**THE PROBLEM**
Print only the line with "43) 해당 사업연도의" and the lines after it, ending with the last line of the material, each exactly as it stands.

**DATA FOR THIS TASK**
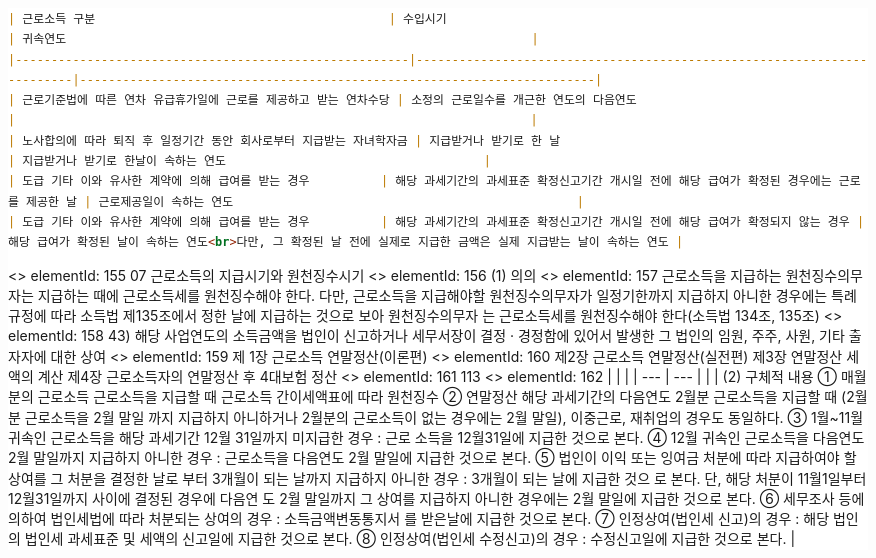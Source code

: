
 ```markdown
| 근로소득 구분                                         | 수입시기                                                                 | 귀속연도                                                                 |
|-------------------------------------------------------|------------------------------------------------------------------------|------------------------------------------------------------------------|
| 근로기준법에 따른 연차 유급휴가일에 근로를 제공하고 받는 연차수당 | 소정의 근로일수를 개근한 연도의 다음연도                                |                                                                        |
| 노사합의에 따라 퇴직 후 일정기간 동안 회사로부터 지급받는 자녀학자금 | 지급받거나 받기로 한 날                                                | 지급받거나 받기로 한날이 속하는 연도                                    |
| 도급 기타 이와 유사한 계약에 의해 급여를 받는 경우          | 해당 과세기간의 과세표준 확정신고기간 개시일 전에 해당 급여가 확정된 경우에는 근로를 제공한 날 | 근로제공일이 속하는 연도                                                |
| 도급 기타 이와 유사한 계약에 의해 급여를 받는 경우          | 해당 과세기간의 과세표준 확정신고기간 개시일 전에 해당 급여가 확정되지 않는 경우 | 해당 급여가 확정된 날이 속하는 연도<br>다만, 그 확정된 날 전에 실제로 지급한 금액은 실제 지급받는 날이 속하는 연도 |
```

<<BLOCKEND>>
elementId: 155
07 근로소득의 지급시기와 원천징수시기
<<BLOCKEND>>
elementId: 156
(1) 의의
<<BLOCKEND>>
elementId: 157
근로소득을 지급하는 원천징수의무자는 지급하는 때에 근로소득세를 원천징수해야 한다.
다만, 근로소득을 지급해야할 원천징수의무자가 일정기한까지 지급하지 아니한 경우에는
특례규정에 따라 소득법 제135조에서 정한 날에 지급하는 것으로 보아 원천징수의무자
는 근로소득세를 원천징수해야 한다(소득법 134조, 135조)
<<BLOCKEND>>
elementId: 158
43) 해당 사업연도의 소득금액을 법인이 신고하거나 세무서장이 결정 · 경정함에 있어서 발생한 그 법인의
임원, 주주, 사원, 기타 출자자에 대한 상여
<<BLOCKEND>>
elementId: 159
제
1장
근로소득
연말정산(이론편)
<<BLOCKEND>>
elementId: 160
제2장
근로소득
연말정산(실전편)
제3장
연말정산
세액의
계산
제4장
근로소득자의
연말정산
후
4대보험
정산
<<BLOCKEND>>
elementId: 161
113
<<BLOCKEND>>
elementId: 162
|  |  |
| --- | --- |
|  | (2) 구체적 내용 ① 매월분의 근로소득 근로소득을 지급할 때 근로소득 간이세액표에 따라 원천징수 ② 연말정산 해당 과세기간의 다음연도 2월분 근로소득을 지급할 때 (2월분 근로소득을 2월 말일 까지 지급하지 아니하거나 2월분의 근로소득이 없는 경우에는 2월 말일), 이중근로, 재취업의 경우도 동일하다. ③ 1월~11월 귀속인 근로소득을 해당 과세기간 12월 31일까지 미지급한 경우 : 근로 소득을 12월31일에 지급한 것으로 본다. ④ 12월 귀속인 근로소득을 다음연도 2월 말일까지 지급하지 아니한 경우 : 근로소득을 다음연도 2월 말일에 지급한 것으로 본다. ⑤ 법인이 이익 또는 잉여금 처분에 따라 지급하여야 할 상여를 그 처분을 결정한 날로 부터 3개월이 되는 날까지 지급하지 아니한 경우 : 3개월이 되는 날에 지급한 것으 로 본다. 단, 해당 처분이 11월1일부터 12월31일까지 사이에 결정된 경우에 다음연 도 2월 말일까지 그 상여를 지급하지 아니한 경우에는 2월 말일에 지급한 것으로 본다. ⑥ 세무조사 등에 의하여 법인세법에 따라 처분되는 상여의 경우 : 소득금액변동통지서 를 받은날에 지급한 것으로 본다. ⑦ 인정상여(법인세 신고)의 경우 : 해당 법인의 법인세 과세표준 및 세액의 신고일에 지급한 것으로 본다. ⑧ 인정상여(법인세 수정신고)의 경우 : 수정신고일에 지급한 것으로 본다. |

**RESULT FOR THIS EXERCISE**
43) 해당 사업연도의 소득금액을 법인이 신고하거나 세무서장이 결정 · 경정함에 있어서 발생한 그 법인의
임원, 주주, 사원, 기타 출자자에 대한 상여
<<BLOCKEND>>
elementId: 159
제
1장
근로소득
연말정산(이론편)
<<BLOCKEND>>
elementId: 160
제2장
근로소득
연말정산(실전편)
제3장
연말정산
세액의
계산
제4장
근로소득자의
연말정산
후
4대보험
정산
<<BLOCKEND>>
elementId: 161
113
<<BLOCKEND>>
elementId: 162
|  |  |
| --- | --- |
|  | (2) 구체적 내용 ① 매월분의 근로소득 근로소득을 지급할 때 근로소득 간이세액표에 따라 원천징수 ② 연말정산 해당 과세기간의 다음연도 2월분 근로소득을 지급할 때 (2월분 근로소득을 2월 말일 까지 지급하지 아니하거나 2월분의 근로소득이 없는 경우에는 2월 말일), 이중근로, 재취업의 경우도 동일하다. ③ 1월~11월 귀속인 근로소득을 해당 과세기간 12월 31일까지 미지급한 경우 : 근로 소득을 12월31일에 지급한 것으로 본다. ④ 12월 귀속인 근로소득을 다음연도 2월 말일까지 지급하지 아니한 경우 : 근로소득을 다음연도 2월 말일에 지급한 것으로 본다. ⑤ 법인이 이익 또는 잉여금 처분에 따라 지급하여야 할 상여를 그 처분을 결정한 날로 부터 3개월이 되는 날까지 지급하지 아니한 경우 : 3개월이 되는 날에 지급한 것으 로 본다. 단, 해당 처분이 11월1일부터 12월31일까지 사이에 결정된 경우에 다음연 도 2월 말일까지 그 상여를 지급하지 아니한 경우에는 2월 말일에 지급한 것으로 본다. ⑥ 세무조사 등에 의하여 법인세법에 따라 처분되는 상여의 경우 : 소득금액변동통지서 를 받은날에 지급한 것으로 본다. ⑦ 인정상여(법인세 신고)의 경우 : 해당 법인의 법인세 과세표준 및 세액의 신고일에 지급한 것으로 본다. ⑧ 인정상여(법인세 수정신고)의 경우 : 수정신고일에 지급한 것으로 본다. |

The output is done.